Legenda Pulau Kemarau

legenda pulau kemarau/kemaro
Cerita ini terjadi di tanah Palembang dan berlangsung pada masa awal agama Islama berkembang, menggantikan agama Buddha sebagai agama penduduk daerah itu. 

Tersebutlah seorang gadis bangsawan Palembang yang termasyur karena kecantikannya. Kesohoran kecantikan si gadis ini juga terdengar oleh seorang pemuda Cina di negaranya. 

Pemuda Cina itu datang ke Palembang untuk meminang dan mengawini sang gadis. Akan tetapi, si pemuda tidak dapat bertemu dengan sang gadis, karena di Palembang waktu itu masih ada adat memingit anak gadis. Pemuda Cina itu tidak dapat menatap wajah gadis yang menjadi impiannya. 

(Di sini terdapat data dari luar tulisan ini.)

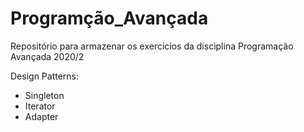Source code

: # Programção_Avançada

Repositório para armazenar os exercicios da disciplina Programação Avançada 2020/2

Design Patterns:

- Singleton
- Iterator
- Adapter
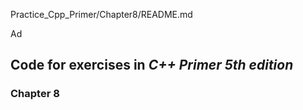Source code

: Practice_Cpp_Primer/Chapter8/README.md

Ad

## Code for exercises in *C++ Primer 5th edition*

### Chapter 8
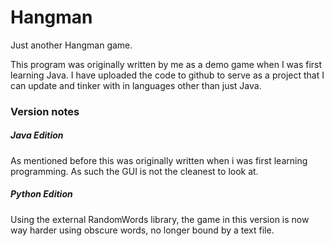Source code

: # Hangman
Just another Hangman game.

This program was originally written by me as a demo game when I was first learning Java. I have uploaded the code to github to serve as a project that I can update and tinker with in languages other than just Java. 


### Version notes

##### Java Edition
As mentioned before this was originally written when i was first learning programming. As such the GUI is not the cleanest to look at.

##### Python Edition
Using the external RandomWords library, the game in this version is now way harder using obscure words, no longer bound by a text file.

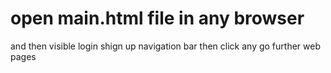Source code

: # open main.html file in any browser 
and then visible login shign up navigation bar then click any go further web pages 
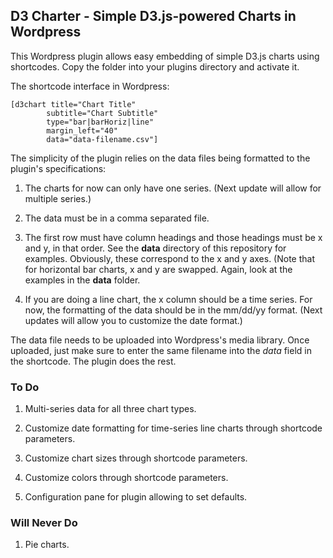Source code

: ## D3 Charter - Simple D3.js-powered Charts in Wordpress

This Wordpress plugin allows easy embedding of simple D3.js charts using shortcodes. Copy the folder into your plugins directory and activate it.

The shortcode interface in Wordpress:

    [d3chart title="Chart Title" 
            subtitle="Chart Subtitle"
            type="bar|barHoriz|line"
            margin_left="40"
            data="data-filename.csv"]

The simplicity of the plugin relies on the data files being formatted to the plugin's specifications:

1. The charts for now can only have one series. (Next update will allow for multiple series.)

2. The data must be in a comma separated file.

3. The first row must have column headings and those headings must be x and y, in that order. See the **data** directory of this repository for examples. Obviously, these correspond to the x and y axes. (Note that for horizontal bar charts, x and y are swapped. Again, look at the examples in the **data** folder.

4. If you are doing a line chart, the x column should be a time series. For now, the formatting of the data should be in the mm/dd/yy format. (Next updates will allow you to customize the date format.)

The data file needs to be uploaded into Wordpress's media library. Once uploaded, just make sure to enter the same filename into the *data* field in the shortcode. The plugin does the rest.

### To Do

1. Multi-series data for all three chart types.

2. Customize date formatting for time-series line charts through shortcode parameters.

3. Customize chart sizes through shortcode parameters.

4. Customize colors through shortcode parameters.

5. Configuration pane for plugin allowing to set defaults.

### Will Never Do

1. Pie charts.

Sekalipun begitu, karena sudah teguh niatnya untuk memperistri gadis itu, ia memutuskan untuk meminangnya. Pinangannya diterima dengan syarat utama yang tidak dapat ditawar-tawar lagi, yaitu si pemuda Cina itu harus masuk Islam. Syarat kedua, pemuda Cina itu harus menyerahkan emas kawin sebanyak delapan tempayan penuh dengan emas. 

Pemuda Cina menyetujui semua syarat itu. Ia lalu mengirimkan utusan ke negerinya agar orang tuanya mengirimkan delapan tempayan berisikan emas dengan segera. 

Orang tua si pemuda Cina tidak berkeberatan. Ia memenuhi permintaan anaknya. Namun karena waktu itu pelayaran di laut di laut sangat tidak aman dan banyak perompak laut, orang tuanya mempunyai akal agar benda itu selamat tiba di tangan putranya. 

Setelah emas itu dimasukkan ke dalam tempayan, diatasnya ditutupi dengan tauco dan arak. Dengan demikian, sama sekali tidak mungkin dicurigai oleh siapa pun juga agar selamat sampai di tangan putranya. 

Sayangnya, rahasia ini tidak diberitahukan kepada anaknya. Tatkala si anak melihat bahwa yang dikirimkan kepadanya hanyalah tauco dan arak, maka si pemuda pun menjadi amat kecewa. Dengan amat marah ia membuang semua tempayan ke dalam Sungai Musi yang dalam itu. 

Setelah ia mengetahui bahwa yang dibuangnya itu sesungguhnya adalah emas, terkejutlah sang pemuda. Seketika itu juga ia jatuh pingsan dan meninggal. 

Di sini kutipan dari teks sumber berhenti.